FERREIRA, Marieta Morais. A nova “velha história”: o retorno da história política. Estudos Históricos, Rio de Janeiro, vol. 5, n. 10, 1992.
GEERTZ, Clifford. A ideologia como sistema cultural. In. _______________. A interpretação das culturas. Rio de Janeiro: Editora Guanabara, 1989.
THOMPSON, E. P. A formação da classe operária inglesa. São Paulo: Paz e Terra, 1989.
DE CERTEAU, Michel. A invenção do cotidiano. Petrópolis: Vozes, 1994.
KUSCHINIR, Karina & CARNEIRO, Leandro Piquet. As dimensões subjetivas da política: cultura política e antropologia da política. Estudos Históricos, Rio de Janeiro, vol. 13, nº 24, 1999.
Obs. Esse texto é parte da comunicação apresentada no II Seminário Nacional de História da Historiografia, na Universidade Federal de Ouro Preto, em agosto de 2008, "Cultura Política: História e possibilidades de um conceito".
2 comentários:
Parabéns pela sua iniciativa. Estou divulgando seu blog no meu, http://portaldehistoria.blogspot.com e gostaria que você também o conhecesse e deixasse sua impressão lá.
Meu querido Sérgio,
Primeiramente, parabéns pelo blog e e pelo texto sobre cultura política!

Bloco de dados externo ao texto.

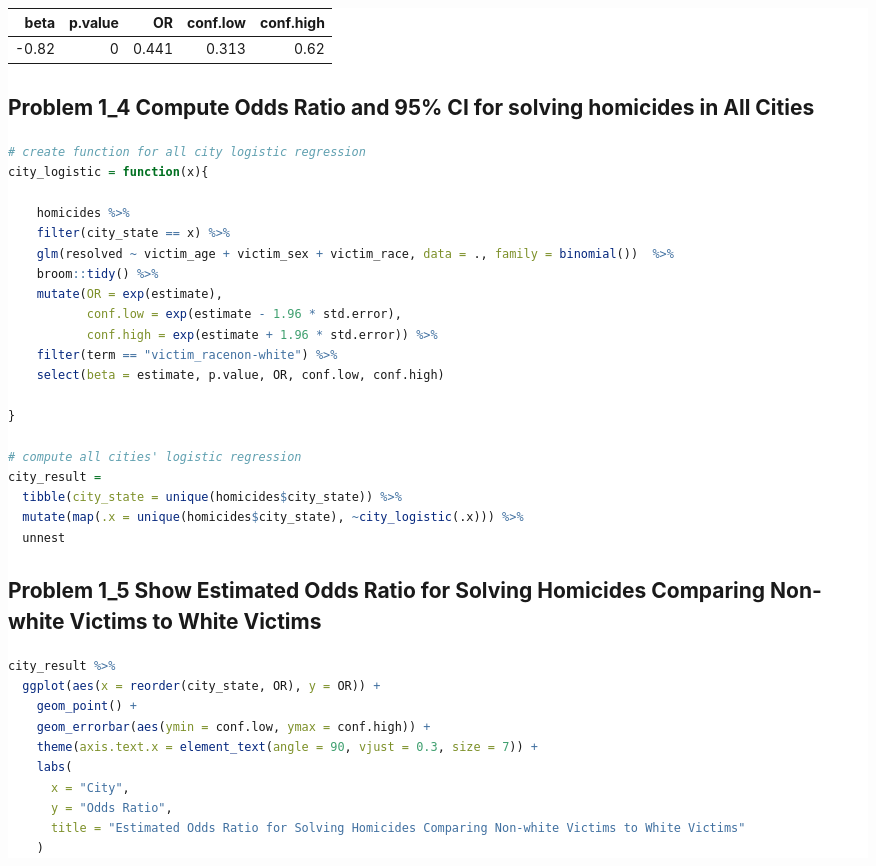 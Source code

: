 |   beta|  p.value|     OR|  conf.low|  conf.high|
|------:|--------:|------:|---------:|----------:|
|  -0.82|        0|  0.441|     0.313|       0.62|

Problem 1\_4 Compute Odds Ratio and 95% CI for solving homicides in All Cities
------------------------------------------------------------------------------

``` r
# create function for all city logistic regression
city_logistic = function(x){
  
    homicides %>% 
    filter(city_state == x) %>% 
    glm(resolved ~ victim_age + victim_sex + victim_race, data = ., family = binomial())  %>% 
    broom::tidy() %>% 
    mutate(OR = exp(estimate),
           conf.low = exp(estimate - 1.96 * std.error),
           conf.high = exp(estimate + 1.96 * std.error)) %>% 
    filter(term == "victim_racenon-white") %>% 
    select(beta = estimate, p.value, OR, conf.low, conf.high)

}

# compute all cities' logistic regression
city_result = 
  tibble(city_state = unique(homicides$city_state)) %>% 
  mutate(map(.x = unique(homicides$city_state), ~city_logistic(.x))) %>% 
  unnest
```

Problem 1\_5 Show Estimated Odds Ratio for Solving Homicides Comparing Non-white Victims to White Victims
---------------------------------------------------------------------------------------------------------

``` r
city_result %>% 
  ggplot(aes(x = reorder(city_state, OR), y = OR)) +
    geom_point() +
    geom_errorbar(aes(ymin = conf.low, ymax = conf.high)) +
    theme(axis.text.x = element_text(angle = 90, vjust = 0.3, size = 7)) +
    labs(
      x = "City",
      y = "Odds Ratio",
      title = "Estimated Odds Ratio for Solving Homicides Comparing Non-white Victims to White Victims"
    )
```
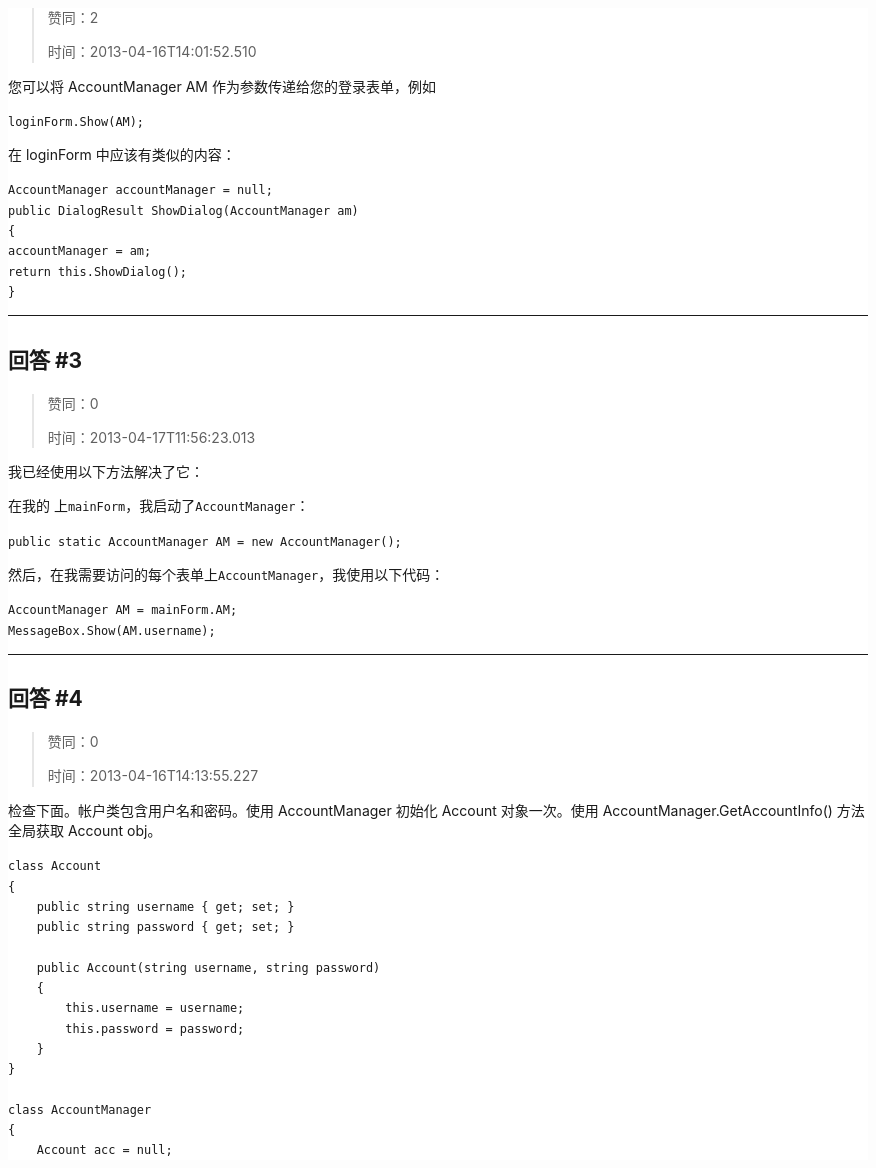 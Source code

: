 > 赞同：2
> 
> 时间：2013-04-16T14:01:52.510

您可以将 AccountManager AM 作为参数传递给您的登录表单，例如

```
loginForm.Show(AM); 
```

在 loginForm 中应该有类似的内容：

```
AccountManager accountManager = null;
public DialogResult ShowDialog(AccountManager am)
{
accountManager = am;
return this.ShowDialog();    
} 
```

* * *

## 回答 #3

> 赞同：0
> 
> 时间：2013-04-17T11:56:23.013

我已经使用以下方法解决了它：

在我的 上`mainForm`，我启动了`AccountManager`：

```
public static AccountManager AM = new AccountManager(); 
```

然后，在我需要访问的每个表单上`AccountManager`，我使用以下代码：

```
AccountManager AM = mainForm.AM;
MessageBox.Show(AM.username); 
```

* * *

## 回答 #4

> 赞同：0
> 
> 时间：2013-04-16T14:13:55.227

检查下面。帐户类包含用户名和密码。使用 AccountManager 初始化 Account 对象一次。使用 AccountManager.GetAccountInfo() 方法全局获取 Account obj。

```
class Account
{
    public string username { get; set; }
    public string password { get; set; }

    public Account(string username, string password)
    {
        this.username = username;
        this.password = password;
    }
}

class AccountManager
{
    Account acc = null;
``` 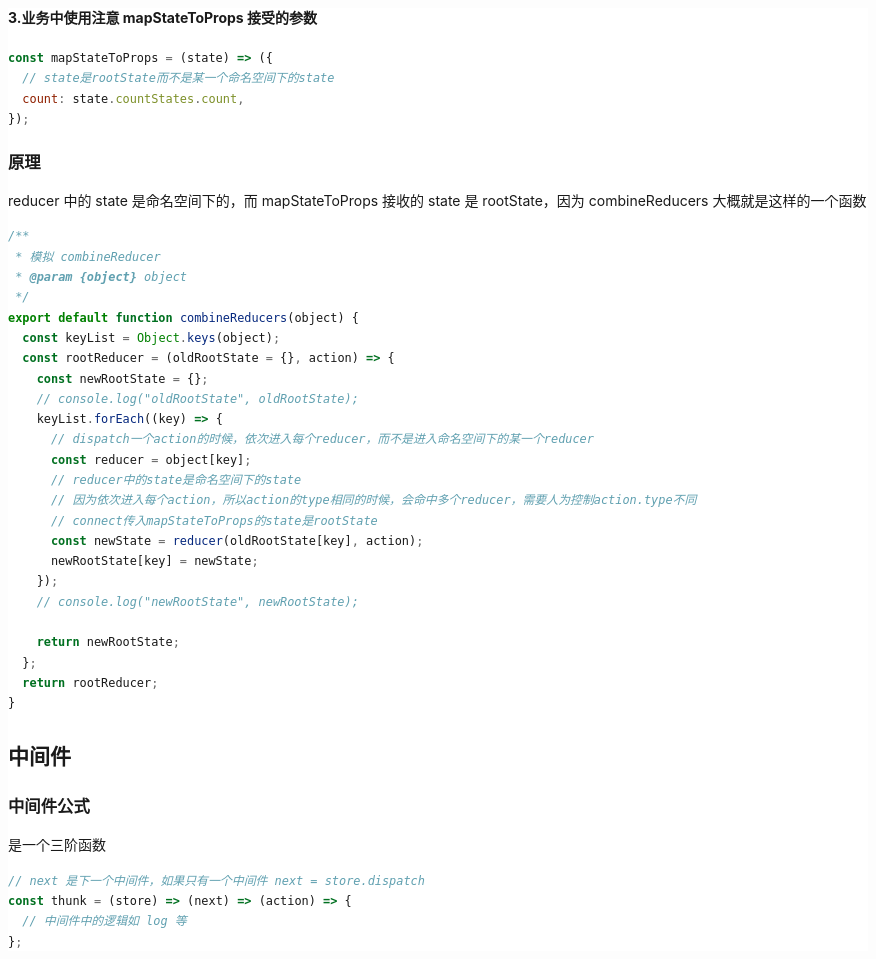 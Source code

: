 #### 3.业务中使用注意 mapStateToProps 接受的参数

```js
const mapStateToProps = (state) => ({
  // state是rootState而不是某一个命名空间下的state
  count: state.countStates.count,
});
```

### 原理

reducer 中的 state 是命名空间下的，而 mapStateToProps 接收的 state 是 rootState，因为 combineReducers 大概就是这样的一个函数

```js
/**
 * 模拟 combineReducer
 * @param {object} object
 */
export default function combineReducers(object) {
  const keyList = Object.keys(object);
  const rootReducer = (oldRootState = {}, action) => {
    const newRootState = {};
    // console.log("oldRootState", oldRootState);
    keyList.forEach((key) => {
      // dispatch一个action的时候，依次进入每个reducer，而不是进入命名空间下的某一个reducer
      const reducer = object[key];
      // reducer中的state是命名空间下的state
      // 因为依次进入每个action，所以action的type相同的时候，会命中多个reducer，需要人为控制action.type不同
      // connect传入mapStateToProps的state是rootState
      const newState = reducer(oldRootState[key], action);
      newRootState[key] = newState;
    });
    // console.log("newRootState", newRootState);

    return newRootState;
  };
  return rootReducer;
}
```

## 中间件

### 中间件公式

是一个三阶函数

```js
// next 是下一个中间件，如果只有一个中间件 next = store.dispatch
const thunk = (store) => (next) => (action) => {
  // 中间件中的逻辑如 log 等
};
```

Gostaria, contudo, de assumir o papel de "advogado do diabo" e apontar algumas lacunas. Primeiramente, não vi nenhuma menção a Jacob Burckhardt (A Cultura do Renascimento da Itália) e Johan Huizinga (Outono da Idade Média). Ambos autores são considerados como seminais, por Peter Burke (O que é História da Cultura).
Outra referência, que não vi foi à obra de Peter Gay, quando você menciona a importância de Freud para os historiadores.
No campo mais específico da ciência política, senti falta de alguma menção -- mesmo que negativa -- a Samuel Huntington (Choque de Civilizações). Embora eu não concorde com sua tese, não podemos esquecer que é toda uma obra construída a partir de um (falso) conceito de cultura.
Tudo isso sem mencionar a importância fundamental de Foucault, com sua idéia de discurso, e Edward Said (Orientalismo). Mais dois autores que, na minha opinião, lidaram diretamente com o conceito de cultura política. Ou eu estaria errado?
Espero que você não leve a mal estas minhas rápidas observações. São apenas uma espécie de desculpa, para podermos iniciar um profícuo debate sobre o eterno debate entre a história (na minha opinião, "Humanidades") e as ciências sociais. (Pelo menos foi assim que aprendi, a partir de minhas leituras da historiografia anglo-saxônica.)
Aguardo ansiosamente seus comentários aos meus comentários!!!